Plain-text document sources
• • • • •

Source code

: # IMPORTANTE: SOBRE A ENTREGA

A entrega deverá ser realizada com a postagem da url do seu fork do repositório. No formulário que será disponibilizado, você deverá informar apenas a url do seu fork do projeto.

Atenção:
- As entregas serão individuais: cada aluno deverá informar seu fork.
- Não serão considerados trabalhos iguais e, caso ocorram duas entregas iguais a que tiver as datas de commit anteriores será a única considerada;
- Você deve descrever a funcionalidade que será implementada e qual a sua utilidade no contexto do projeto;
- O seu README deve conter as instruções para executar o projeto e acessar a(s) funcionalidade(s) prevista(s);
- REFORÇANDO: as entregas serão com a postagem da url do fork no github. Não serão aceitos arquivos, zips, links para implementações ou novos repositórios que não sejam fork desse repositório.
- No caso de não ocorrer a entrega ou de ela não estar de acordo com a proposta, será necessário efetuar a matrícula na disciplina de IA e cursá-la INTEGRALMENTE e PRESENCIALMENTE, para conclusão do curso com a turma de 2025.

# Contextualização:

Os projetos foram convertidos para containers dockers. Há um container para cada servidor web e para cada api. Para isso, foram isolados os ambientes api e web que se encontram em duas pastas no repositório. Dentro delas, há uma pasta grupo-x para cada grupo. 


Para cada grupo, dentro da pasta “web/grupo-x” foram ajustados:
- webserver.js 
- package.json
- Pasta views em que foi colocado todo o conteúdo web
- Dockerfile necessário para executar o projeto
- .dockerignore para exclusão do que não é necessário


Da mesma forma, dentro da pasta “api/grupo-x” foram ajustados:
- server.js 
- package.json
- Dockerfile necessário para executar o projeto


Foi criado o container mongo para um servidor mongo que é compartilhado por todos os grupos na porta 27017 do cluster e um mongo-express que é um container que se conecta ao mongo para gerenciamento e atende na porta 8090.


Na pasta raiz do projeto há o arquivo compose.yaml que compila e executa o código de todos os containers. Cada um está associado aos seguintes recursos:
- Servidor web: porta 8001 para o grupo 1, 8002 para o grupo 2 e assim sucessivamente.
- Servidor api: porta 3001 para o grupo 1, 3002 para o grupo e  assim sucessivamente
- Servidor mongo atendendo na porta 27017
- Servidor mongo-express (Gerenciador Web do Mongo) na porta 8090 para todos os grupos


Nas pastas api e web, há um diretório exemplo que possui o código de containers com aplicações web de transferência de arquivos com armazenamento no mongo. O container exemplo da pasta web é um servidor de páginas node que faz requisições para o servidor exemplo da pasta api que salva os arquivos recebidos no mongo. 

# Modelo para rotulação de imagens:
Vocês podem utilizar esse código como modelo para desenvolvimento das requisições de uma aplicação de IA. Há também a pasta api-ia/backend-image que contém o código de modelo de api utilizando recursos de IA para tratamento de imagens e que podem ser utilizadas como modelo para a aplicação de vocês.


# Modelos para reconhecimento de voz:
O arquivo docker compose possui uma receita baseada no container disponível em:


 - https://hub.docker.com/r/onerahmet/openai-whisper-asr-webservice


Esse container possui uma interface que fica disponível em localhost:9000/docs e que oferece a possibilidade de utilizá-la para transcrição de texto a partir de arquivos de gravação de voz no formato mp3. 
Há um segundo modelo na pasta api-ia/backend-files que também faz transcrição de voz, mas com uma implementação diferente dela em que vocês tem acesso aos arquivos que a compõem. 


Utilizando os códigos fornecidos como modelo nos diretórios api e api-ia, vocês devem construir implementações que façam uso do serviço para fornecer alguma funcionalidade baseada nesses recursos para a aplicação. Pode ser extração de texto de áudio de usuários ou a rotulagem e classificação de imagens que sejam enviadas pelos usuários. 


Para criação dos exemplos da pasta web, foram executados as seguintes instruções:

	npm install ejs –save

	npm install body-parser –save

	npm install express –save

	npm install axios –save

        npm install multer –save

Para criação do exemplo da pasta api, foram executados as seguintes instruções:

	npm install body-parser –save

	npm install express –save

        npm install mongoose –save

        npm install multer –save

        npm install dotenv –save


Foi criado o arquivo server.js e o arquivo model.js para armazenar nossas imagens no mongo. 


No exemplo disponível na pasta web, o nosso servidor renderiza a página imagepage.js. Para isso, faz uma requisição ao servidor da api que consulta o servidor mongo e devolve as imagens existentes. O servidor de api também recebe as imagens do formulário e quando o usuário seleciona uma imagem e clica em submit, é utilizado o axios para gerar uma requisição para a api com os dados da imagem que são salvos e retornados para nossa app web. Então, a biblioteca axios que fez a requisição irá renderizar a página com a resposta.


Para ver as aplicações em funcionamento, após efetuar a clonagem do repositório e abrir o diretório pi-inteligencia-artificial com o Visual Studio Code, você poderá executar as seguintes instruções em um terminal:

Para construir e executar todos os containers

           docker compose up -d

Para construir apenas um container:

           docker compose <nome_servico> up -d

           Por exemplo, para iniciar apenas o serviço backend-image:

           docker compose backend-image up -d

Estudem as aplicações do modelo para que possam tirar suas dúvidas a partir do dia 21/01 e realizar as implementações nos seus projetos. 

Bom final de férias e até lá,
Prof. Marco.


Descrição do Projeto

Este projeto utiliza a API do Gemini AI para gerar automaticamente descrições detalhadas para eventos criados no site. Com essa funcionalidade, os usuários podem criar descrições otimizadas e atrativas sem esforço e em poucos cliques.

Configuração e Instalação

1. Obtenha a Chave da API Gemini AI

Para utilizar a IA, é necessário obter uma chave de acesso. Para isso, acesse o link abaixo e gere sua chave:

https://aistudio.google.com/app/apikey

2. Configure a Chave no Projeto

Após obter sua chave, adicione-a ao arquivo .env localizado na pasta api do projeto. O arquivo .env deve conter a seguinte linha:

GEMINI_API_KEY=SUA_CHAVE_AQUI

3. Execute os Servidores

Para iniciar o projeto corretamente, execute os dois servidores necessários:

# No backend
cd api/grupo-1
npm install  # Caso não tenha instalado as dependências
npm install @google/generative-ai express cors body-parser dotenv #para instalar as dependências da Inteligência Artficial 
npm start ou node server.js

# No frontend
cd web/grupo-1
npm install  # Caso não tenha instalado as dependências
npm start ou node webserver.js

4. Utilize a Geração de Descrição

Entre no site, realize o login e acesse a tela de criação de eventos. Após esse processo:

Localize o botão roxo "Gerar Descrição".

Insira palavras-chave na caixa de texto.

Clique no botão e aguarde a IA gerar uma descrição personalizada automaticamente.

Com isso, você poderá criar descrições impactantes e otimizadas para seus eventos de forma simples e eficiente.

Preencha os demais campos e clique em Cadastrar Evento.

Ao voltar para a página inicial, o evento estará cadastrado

• • • • •

Exercise description
In the data above, which lines include "implementações"? Return those lines.

Response to this exercise
- REFORÇANDO: as entregas serão com a postagem da url do fork no github. Não serão aceitos arquivos, zips, links para implementações ou novos repositórios que não sejam fork desse repositório.
Utilizando os códigos fornecidos como modelo nos diretórios api e api-ia, vocês devem construir implementações que façam uso do serviço para fornecer alguma funcionalidade baseada nesses recursos para a aplicação. Pode ser extração de texto de áudio de usuários ou a rotulagem e classificação de imagens que sejam enviadas pelos usuários. 
Estudem as aplicações do modelo para que possam tirar suas dúvidas a partir do dia 21/01 e realizar as implementações nos seus projetos. 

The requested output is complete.